#### Task goal:
Go through the listing and copy every line word for word.

Start of Information shown

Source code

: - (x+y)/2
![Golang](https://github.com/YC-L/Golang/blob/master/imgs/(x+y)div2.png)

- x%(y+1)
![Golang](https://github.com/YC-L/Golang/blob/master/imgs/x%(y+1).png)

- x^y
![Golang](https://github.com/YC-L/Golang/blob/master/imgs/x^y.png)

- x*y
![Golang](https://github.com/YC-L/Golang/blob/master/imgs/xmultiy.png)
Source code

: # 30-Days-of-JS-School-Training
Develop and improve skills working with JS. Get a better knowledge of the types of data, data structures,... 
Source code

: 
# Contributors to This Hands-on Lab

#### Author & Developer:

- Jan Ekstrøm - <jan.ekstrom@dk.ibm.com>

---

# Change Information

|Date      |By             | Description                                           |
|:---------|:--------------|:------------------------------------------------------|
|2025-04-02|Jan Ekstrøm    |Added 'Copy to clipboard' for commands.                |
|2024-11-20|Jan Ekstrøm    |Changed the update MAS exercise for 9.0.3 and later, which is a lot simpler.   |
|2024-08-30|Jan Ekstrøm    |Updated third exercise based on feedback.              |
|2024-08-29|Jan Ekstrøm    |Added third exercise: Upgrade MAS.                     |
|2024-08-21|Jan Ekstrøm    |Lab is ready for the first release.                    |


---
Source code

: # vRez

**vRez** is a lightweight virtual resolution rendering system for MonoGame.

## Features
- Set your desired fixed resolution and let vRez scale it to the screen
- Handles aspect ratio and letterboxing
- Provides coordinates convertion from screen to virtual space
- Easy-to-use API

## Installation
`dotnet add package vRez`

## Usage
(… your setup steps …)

End of Information shown

#### Output below:
Source code

: - (x+y)/2
![Golang](https://github.com/YC-L/Golang/blob/master/imgs/(x+y)div2.png)

- x%(y+1)
![Golang](https://github.com/YC-L/Golang/blob/master/imgs/x%(y+1).png)

- x^y
![Golang](https://github.com/YC-L/Golang/blob/master/imgs/x^y.png)

- x*y
![Golang](https://github.com/YC-L/Golang/blob/master/imgs/xmultiy.png)
Source code

: # 30-Days-of-JS-School-Training
Develop and improve skills working with JS. Get a better knowledge of the types of data, data structures,... 
Source code

: 
# Contributors to This Hands-on Lab

#### Author & Developer:

- Jan Ekstrøm - <jan.ekstrom@dk.ibm.com>

---

# Change Information

|Date      |By             | Description                                           |
|:---------|:--------------|:------------------------------------------------------|
|2025-04-02|Jan Ekstrøm    |Added 'Copy to clipboard' for commands.                |
|2024-11-20|Jan Ekstrøm    |Changed the update MAS exercise for 9.0.3 and later, which is a lot simpler.   |
|2024-08-30|Jan Ekstrøm    |Updated third exercise based on feedback.              |
|2024-08-29|Jan Ekstrøm    |Added third exercise: Upgrade MAS.                     |
|2024-08-21|Jan Ekstrøm    |Lab is ready for the first release.                    |


---
Source code

: # vRez

**vRez** is a lightweight virtual resolution rendering system for MonoGame.

## Features
- Set your desired fixed resolution and let vRez scale it to the screen
- Handles aspect ratio and letterboxing
- Provides coordinates convertion from screen to virtual space
- Easy-to-use API

## Installation
`dotnet add package vRez`

## Usage
(… your setup steps …)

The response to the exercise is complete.